Cloud Security
Cloud security encompasses the policies, controls, technologies, and operational practices that protect cloud-based infrastructure, applications, and data.
Continue your mission
Cloud security encompasses the policies, controls, technologies, and operational practices that protect cloud-based infrastructure, applications, and data.
# Cloud Security
Cloud security encompasses the policies, controls, technologies, and operational practices that protect cloud-based infrastructure, applications, and data. It covers every deployment model (IaaS, PaaS, SaaS, multi-cloud, hybrid), every provider (AWS, Azure, GCP, and hundreds of SaaS platforms), and every stakeholder (the cloud provider, the customer, and the shared responsibility boundary between them).
The cybersecurity industry has treated cloud security as a separate discipline for over a decade, spawning its own certifications (CCSP, CCSK), its own product categories (CSPM, CWPP, CNAPP, CASB, CIEM), and its own organizational structures (cloud security teams distinct from infrastructure security teams). This specialization reflects the scale of cloud adoption: by 2026, over 90% of organizations operate in at least one cloud provider, and cloud-native architecture (containers, serverless, microservices) is the default for new application development.

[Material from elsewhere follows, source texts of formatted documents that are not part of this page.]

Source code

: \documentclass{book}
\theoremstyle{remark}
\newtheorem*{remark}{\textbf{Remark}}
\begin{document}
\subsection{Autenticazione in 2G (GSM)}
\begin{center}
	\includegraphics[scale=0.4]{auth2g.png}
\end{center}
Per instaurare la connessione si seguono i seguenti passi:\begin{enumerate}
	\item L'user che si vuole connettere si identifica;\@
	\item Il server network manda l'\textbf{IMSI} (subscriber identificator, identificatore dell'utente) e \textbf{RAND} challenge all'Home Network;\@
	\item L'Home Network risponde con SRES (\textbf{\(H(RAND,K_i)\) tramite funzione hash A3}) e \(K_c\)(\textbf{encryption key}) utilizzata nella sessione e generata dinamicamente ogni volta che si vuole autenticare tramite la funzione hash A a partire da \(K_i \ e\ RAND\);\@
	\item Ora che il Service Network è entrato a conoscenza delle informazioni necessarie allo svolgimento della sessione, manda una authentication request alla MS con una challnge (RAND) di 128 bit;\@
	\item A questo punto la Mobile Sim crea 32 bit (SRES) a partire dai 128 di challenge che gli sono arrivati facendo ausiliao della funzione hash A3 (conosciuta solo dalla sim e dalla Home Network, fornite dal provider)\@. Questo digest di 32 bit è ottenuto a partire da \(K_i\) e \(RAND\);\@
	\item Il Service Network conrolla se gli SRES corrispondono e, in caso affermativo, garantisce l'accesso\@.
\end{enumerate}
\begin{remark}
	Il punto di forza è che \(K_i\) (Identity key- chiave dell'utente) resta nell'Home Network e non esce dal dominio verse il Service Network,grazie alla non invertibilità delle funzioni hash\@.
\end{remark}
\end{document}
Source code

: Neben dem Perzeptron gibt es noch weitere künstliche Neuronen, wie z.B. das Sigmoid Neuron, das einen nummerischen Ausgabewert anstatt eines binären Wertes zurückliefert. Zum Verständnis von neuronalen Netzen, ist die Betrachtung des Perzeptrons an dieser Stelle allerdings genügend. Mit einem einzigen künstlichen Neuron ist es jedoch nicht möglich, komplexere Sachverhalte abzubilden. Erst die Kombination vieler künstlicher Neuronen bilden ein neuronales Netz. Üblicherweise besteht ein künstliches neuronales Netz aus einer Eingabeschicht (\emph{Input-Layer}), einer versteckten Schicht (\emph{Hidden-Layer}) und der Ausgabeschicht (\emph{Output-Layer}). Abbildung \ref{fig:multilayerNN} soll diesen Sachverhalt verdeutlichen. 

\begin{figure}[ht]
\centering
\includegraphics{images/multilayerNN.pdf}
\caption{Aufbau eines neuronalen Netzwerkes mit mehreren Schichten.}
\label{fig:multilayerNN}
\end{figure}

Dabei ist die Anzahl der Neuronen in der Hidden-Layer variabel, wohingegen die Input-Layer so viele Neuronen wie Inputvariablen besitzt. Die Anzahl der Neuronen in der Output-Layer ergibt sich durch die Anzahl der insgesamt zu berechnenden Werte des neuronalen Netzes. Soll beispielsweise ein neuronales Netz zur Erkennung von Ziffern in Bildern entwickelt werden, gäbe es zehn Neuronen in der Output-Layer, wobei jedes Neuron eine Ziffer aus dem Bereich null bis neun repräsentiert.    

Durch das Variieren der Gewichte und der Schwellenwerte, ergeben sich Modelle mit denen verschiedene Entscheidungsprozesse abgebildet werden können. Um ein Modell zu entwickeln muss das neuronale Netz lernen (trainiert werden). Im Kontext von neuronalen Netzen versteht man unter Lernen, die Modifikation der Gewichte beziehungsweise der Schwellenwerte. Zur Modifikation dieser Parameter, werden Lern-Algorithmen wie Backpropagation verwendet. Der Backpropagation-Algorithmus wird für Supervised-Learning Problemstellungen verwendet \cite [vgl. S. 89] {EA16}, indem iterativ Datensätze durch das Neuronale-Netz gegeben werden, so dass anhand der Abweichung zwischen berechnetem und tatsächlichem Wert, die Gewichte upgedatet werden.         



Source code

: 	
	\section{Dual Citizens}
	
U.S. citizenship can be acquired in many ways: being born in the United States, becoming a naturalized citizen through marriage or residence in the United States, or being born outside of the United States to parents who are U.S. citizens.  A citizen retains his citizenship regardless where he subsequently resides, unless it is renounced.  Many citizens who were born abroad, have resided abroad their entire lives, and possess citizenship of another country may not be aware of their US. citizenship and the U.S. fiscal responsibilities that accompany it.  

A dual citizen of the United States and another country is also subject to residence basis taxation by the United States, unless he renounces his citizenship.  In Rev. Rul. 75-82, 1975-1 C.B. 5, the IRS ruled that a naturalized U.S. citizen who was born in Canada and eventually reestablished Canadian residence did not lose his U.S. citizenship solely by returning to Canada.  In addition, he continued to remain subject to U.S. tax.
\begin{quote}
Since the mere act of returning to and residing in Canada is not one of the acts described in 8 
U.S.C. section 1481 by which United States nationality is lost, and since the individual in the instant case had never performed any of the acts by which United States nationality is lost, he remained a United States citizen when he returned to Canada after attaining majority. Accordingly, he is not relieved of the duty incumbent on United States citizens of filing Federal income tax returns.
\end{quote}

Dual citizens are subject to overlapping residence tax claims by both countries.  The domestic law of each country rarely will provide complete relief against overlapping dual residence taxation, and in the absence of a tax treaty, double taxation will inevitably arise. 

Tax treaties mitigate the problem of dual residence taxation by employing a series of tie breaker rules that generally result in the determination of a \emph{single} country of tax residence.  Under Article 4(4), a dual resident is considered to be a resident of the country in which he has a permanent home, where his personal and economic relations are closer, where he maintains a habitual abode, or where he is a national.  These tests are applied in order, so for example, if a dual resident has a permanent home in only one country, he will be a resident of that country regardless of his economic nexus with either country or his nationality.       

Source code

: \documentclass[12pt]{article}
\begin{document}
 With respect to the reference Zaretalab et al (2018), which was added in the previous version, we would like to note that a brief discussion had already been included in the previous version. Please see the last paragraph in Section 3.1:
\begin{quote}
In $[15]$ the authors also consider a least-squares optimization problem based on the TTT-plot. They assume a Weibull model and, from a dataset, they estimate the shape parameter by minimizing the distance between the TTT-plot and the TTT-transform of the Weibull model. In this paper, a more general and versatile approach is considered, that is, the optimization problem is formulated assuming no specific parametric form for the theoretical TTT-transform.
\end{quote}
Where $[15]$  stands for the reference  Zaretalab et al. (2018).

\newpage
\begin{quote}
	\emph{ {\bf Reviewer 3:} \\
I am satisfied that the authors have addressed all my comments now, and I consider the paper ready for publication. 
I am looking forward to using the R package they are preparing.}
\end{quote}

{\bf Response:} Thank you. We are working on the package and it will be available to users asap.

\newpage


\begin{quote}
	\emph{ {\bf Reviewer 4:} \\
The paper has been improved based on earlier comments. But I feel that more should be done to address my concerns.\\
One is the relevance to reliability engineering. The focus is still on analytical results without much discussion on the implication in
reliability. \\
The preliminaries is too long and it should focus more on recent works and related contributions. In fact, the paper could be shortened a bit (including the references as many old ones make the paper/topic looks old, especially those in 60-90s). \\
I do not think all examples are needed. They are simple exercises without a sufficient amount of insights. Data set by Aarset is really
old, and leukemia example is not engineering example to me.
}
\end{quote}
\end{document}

CDA does not treat cloud security as a separate domain. In the Planetary Defense Model, cloud is a theater, not a domain. The six PDM domains (DPS, VSD, SPH, IAT, TID, RGA) apply to cloud environments with the same structural completeness they apply to on-premises environments. What changes is the implementation. What does not change is the architecture of defense.
This article explains cloud security through the PDM's six domains, demonstrating that "cloud security" is not a seventh discipline. It is the existing six applied to a different operational theater.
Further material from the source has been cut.